EXERCISE DIRECTIONS: Set down exactly the lines below, from the one containing "Beta version of" through the final line, and include no others.
..........
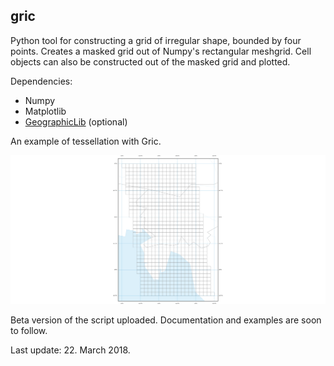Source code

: ## gric
Python tool for constructing a grid of irregular shape, bounded by four points. Creates a masked grid out of Numpy's rectangular meshgrid. Cell objects can also be constructed out of the masked grid and plotted.

Dependencies:
- Numpy
- Matplotlib
- [GeographicLib](https://geographiclib.sourceforge.io/1.49/python/) (optional)

An example of tessellation with Gric.

![Example 2](https://github.com/grajh/gric/blob/master/examples/Ex2.png "Ex2.png")

Beta version of the script uploaded. Documentation and examples are soon to follow.

Last update: 22. March 2018.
..........
SOLVED PROBLEM:
Beta version of the script uploaded. Documentation and examples are soon to follow.

Last update: 22. March 2018.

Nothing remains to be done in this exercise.